Any time you go from a balanced antenna to balanced feedline then coax, the antenna system will be unbalanced at the coax junction and you will have RF riding on the ground side of the tuner, radio, mic cord, power supply, etc, because the radio, mic cord and power supply are now a radiating part of the antenna system. Most 4:1 baluns have little to no choking and will not isolate the coax and ladder line "forcing" a balance like a high isolation choke balun will. Any RFI riding on the ground of your electrical system will also be introduced directly to your antenna and will show up as a higher noise floor on your receiver. Using a good 1:1 choke balun, or a 4:1 if you must, and if it has very good common mode rejection will keep the radio free of hot RF and will keep RFI from the house off your coax and ladder line, antenna and your receiver.

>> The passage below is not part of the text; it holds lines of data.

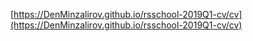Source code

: [https://DenMinzalirov.github.io/rsschool-2019Q1-cv/cv](https://DenMinzalirov.github.io/rsschool-2019Q1-cv/cv)
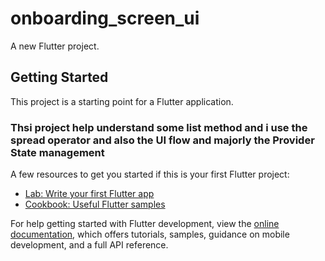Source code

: # onboarding_screen_ui

A new Flutter project.

## Getting Started

This project is a starting point for a Flutter application.

### Thsi project help understand some list method and  i use the spread operator and also the  UI flow and majorly the Provider State management

A few resources to get you started if this is your first Flutter project:

- [Lab: Write your first Flutter app](https://docs.flutter.dev/get-started/codelab)
- [Cookbook: Useful Flutter samples](https://docs.flutter.dev/cookbook)

For help getting started with Flutter development, view the
[online documentation](https://docs.flutter.dev/), which offers tutorials,
samples, guidance on mobile development, and a full API reference.
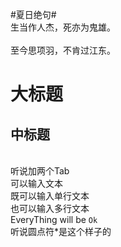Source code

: #夏日绝句#
<br>生当作人杰，死亦为鬼雄。</br>
<br>至今思项羽，不肯过江东。</br>


大标题
==========
中标题
-----------




<br>听说加两个Tab
<br>可以输入文本
<br>既可以输入单行文本 
<br>也可以输入多行文本
<br>EveryThing will be `Ok`
<br>听说圆点符*是这个样子的

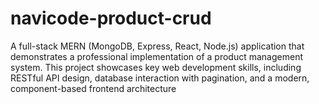 # navicode-product-crud
A full-stack MERN (MongoDB, Express, React, Node.js) application that demonstrates a professional implementation of a product management system. This project showcases key web development skills, including RESTful API design, database interaction with pagination, and a modern, component-based frontend architecture
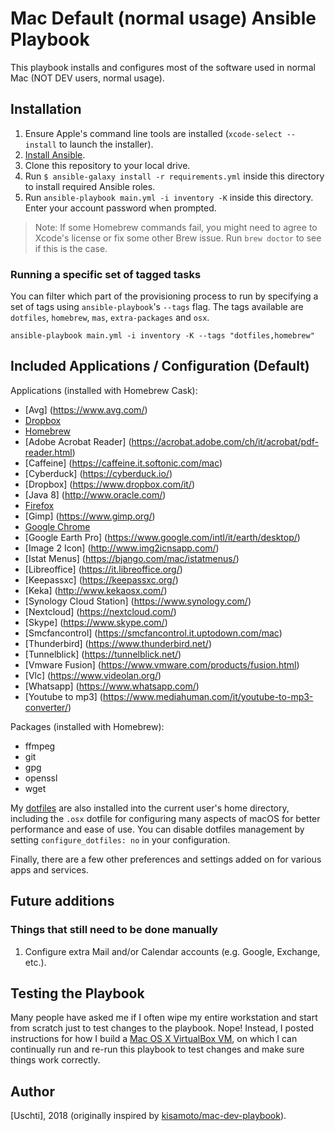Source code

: # Mac Default (normal usage) Ansible Playbook

This playbook installs and configures most of the software used in normal Mac (NOT DEV users, normal usage).

## Installation

  1. Ensure Apple's command line tools are installed (`xcode-select --install` to launch the installer).
  2. [Install Ansible](http://docs.ansible.com/intro_installation.html).
  3. Clone this repository to your local drive.
  4. Run `$ ansible-galaxy install -r requirements.yml` inside this directory to install required Ansible roles.
  5. Run `ansible-playbook main.yml -i inventory -K` inside this directory. Enter your account password when prompted.

> Note: If some Homebrew commands fail, you might need to agree to Xcode's license or fix some other Brew issue. Run `brew doctor` to see if this is the case.

### Running a specific set of tagged tasks

You can filter which part of the provisioning process to run by specifying a set of tags using `ansible-playbook`'s `--tags` flag. The tags available are `dotfiles`, `homebrew`, `mas`, `extra-packages` and `osx`.

    ansible-playbook main.yml -i inventory -K --tags "dotfiles,homebrew"

## Included Applications / Configuration (Default)

Applications (installed with Homebrew Cask):

  - [Avg] (https://www.avg.com/)
  - [Dropbox](https://www.dropbox.com/)
  - [Homebrew](http://brew.sh/)
  - [Adobe Acrobat Reader] (https://acrobat.adobe.com/ch/it/acrobat/pdf-reader.html)
  - [Caffeine] (https://caffeine.it.softonic.com/mac)
  - [Cyberduck] (https://cyberduck.io/)
  - [Dropbox] (https://www.dropbox.com/it/)
  - [Java 8] (http://www.oracle.com/)
  - [Firefox](https://www.mozilla.org/en-US/firefox/new/)
  - [Gimp] (https://www.gimp.org/)
  - [Google Chrome](https://www.google.com/chrome/)
  - [Google Earth Pro] (https://www.google.com/intl/it/earth/desktop/)
  - [Image 2 Icon] (http://www.img2icnsapp.com/)
  - [Istat Menus] (https://bjango.com/mac/istatmenus/)
  - [Libreoffice] (https://it.libreoffice.org/)
  - [Keepassxc] (https://keepassxc.org/)
  - [Keka] (http://www.kekaosx.com/)
  - [Synology Cloud Station] (https://www.synology.com/)
  - [Nextcloud] (https://nextcloud.com/)
  - [Skype] (https://www.skype.com/)
  - [Smcfancontrol] (https://smcfancontrol.it.uptodown.com/mac)
  - [Thunderbird] (https://www.thunderbird.net/)
  - [Tunnelblick] (https://tunnelblick.net/)
  - [Vmware Fusion] (https://www.vmware.com/products/fusion.html)
  - [Vlc] (https://www.videolan.org/)
  - [Whatsapp] (https://www.whatsapp.com/)
  - [Youtube to mp3] (https://www.mediahuman.com/it/youtube-to-mp3-converter/)

Packages (installed with Homebrew):

  - ffmpeg
  - git
  - gpg
  - openssl
  - wget

My [dotfiles](https://github.com/geerlingguy/dotfiles) are also installed into the current user's home directory, including the `.osx` dotfile for configuring many aspects of macOS for better performance and ease of use. You can disable dotfiles management by setting `configure_dotfiles: no` in your configuration.

Finally, there are a few other preferences and settings added on for various apps and services.

## Future additions

### Things that still need to be done manually

  1. Configure extra Mail and/or Calendar accounts (e.g. Google, Exchange, etc.).


## Testing the Playbook

Many people have asked me if I often wipe my entire workstation and start from scratch just to test changes to the playbook. Nope! Instead, I posted instructions for how I build a [Mac OS X VirtualBox VM](https://github.com/geerlingguy/mac-osx-virtualbox-vm), on which I can continually run and re-run this playbook to test changes and make sure things work correctly.

## Author

[Uschti], 2018 (originally inspired by [kisamoto/mac-dev-playbook](https://github.com/kisamoto/mac-dev-playbook)).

You do want to keep the coax run from the tuner to the choke balun as short as possible and use the lowest loss coax you can physically get by with. More coax at this point means higher losses because the coax will be operating under an extreme mismatch condition and the advertised loss of the coax will be many times greater than the 50 ohm matched loss.

Remember that choke baluns are only for coax use and if you have the majority of the transmission line as a ladder line and only a short lenght of coax then you have no use of the choke balun. Ladder line in itself are a balanced transmission line that do not need any choke baluns.
You only need a balun type that converts a balanced 450 ohm ladder line to an unbalanced 50 ohm coax that then connects to your tuner.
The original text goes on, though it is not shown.